● **The problem**
Begin at the line below that has "#### 编辑关联代码库" and stop after the line that has "integer | 是 | 状态码 |". Please restate only those lines, word for word.

[Dataset entries]

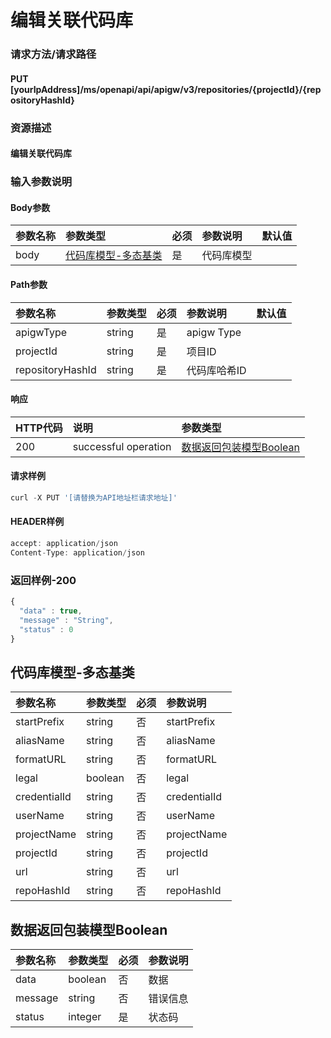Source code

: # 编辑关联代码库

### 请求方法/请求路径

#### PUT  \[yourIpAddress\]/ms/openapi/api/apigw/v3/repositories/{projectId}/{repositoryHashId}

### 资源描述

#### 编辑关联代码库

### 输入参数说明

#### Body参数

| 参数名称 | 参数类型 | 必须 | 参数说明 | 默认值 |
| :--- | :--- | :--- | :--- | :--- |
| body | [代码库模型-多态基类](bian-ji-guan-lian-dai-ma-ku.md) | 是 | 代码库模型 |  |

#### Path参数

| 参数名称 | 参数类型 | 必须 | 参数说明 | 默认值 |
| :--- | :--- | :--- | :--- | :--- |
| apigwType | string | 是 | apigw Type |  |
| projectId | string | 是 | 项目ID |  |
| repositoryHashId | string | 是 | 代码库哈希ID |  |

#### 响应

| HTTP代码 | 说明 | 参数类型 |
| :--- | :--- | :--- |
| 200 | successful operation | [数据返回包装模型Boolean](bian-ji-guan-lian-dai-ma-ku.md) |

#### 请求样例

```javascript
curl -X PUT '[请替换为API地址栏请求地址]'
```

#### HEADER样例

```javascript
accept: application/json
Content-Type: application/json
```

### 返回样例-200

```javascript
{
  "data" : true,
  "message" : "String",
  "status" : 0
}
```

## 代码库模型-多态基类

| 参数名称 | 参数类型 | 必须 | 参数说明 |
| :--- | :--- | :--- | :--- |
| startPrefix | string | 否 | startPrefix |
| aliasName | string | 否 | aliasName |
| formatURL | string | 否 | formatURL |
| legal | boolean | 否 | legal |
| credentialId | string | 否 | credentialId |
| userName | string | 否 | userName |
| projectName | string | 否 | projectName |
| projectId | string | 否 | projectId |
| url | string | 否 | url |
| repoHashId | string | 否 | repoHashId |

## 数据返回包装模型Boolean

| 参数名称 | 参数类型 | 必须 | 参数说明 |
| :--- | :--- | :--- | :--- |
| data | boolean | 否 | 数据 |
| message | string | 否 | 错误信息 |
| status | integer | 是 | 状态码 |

==

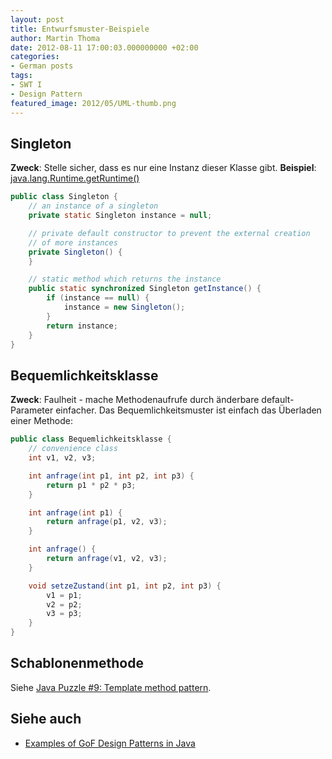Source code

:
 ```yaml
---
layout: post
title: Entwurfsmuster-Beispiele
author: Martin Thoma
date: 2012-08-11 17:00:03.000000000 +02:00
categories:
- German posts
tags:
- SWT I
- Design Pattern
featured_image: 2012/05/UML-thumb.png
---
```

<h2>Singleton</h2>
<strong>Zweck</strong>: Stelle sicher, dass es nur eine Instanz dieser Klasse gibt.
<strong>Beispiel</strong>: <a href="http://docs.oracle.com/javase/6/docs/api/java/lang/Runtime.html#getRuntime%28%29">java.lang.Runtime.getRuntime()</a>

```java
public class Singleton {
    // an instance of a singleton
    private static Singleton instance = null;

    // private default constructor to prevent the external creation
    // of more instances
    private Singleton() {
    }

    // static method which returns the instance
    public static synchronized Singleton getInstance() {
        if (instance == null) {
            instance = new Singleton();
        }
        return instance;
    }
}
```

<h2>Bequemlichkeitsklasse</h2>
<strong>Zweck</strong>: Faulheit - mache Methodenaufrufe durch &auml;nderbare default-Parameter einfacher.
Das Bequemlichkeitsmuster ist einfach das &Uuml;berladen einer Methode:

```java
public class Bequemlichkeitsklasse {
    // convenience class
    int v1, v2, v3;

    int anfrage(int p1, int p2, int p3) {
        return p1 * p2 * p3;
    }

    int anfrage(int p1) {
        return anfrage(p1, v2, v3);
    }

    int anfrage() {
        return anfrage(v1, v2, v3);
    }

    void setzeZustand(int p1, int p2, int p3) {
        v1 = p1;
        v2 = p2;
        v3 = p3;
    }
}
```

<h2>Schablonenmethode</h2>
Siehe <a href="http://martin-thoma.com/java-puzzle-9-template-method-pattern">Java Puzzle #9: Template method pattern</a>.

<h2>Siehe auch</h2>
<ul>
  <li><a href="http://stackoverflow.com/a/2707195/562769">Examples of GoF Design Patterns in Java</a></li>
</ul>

● **Task answer**
#### 编辑关联代码库

### 输入参数说明

#### Body参数

| 参数名称 | 参数类型 | 必须 | 参数说明 | 默认值 |
| :--- | :--- | :--- | :--- | :--- |
| body | [代码库模型-多态基类](bian-ji-guan-lian-dai-ma-ku.md) | 是 | 代码库模型 |  |

#### Path参数

| 参数名称 | 参数类型 | 必须 | 参数说明 | 默认值 |
| :--- | :--- | :--- | :--- | :--- |
| apigwType | string | 是 | apigw Type |  |
| projectId | string | 是 | 项目ID |  |
| repositoryHashId | string | 是 | 代码库哈希ID |  |

#### 响应

| HTTP代码 | 说明 | 参数类型 |
| :--- | :--- | :--- |
| 200 | successful operation | [数据返回包装模型Boolean](bian-ji-guan-lian-dai-ma-ku.md) |

#### 请求样例

```javascript
curl -X PUT '[请替换为API地址栏请求地址]'
```

#### HEADER样例

```javascript
accept: application/json
Content-Type: application/json
```

### 返回样例-200

```javascript
{
  "data" : true,
  "message" : "String",
  "status" : 0
}
```

## 代码库模型-多态基类

| 参数名称 | 参数类型 | 必须 | 参数说明 |
| :--- | :--- | :--- | :--- |
| startPrefix | string | 否 | startPrefix |
| aliasName | string | 否 | aliasName |
| formatURL | string | 否 | formatURL |
| legal | boolean | 否 | legal |
| credentialId | string | 否 | credentialId |
| userName | string | 否 | userName |
| projectName | string | 否 | projectName |
| projectId | string | 否 | projectId |
| url | string | 否 | url |
| repoHashId | string | 否 | repoHashId |

## 数据返回包装模型Boolean

| 参数名称 | 参数类型 | 必须 | 参数说明 |
| :--- | :--- | :--- | :--- |
| data | boolean | 否 | 数据 |
| message | string | 否 | 错误信息 |
| status | integer | 是 | 状态码 |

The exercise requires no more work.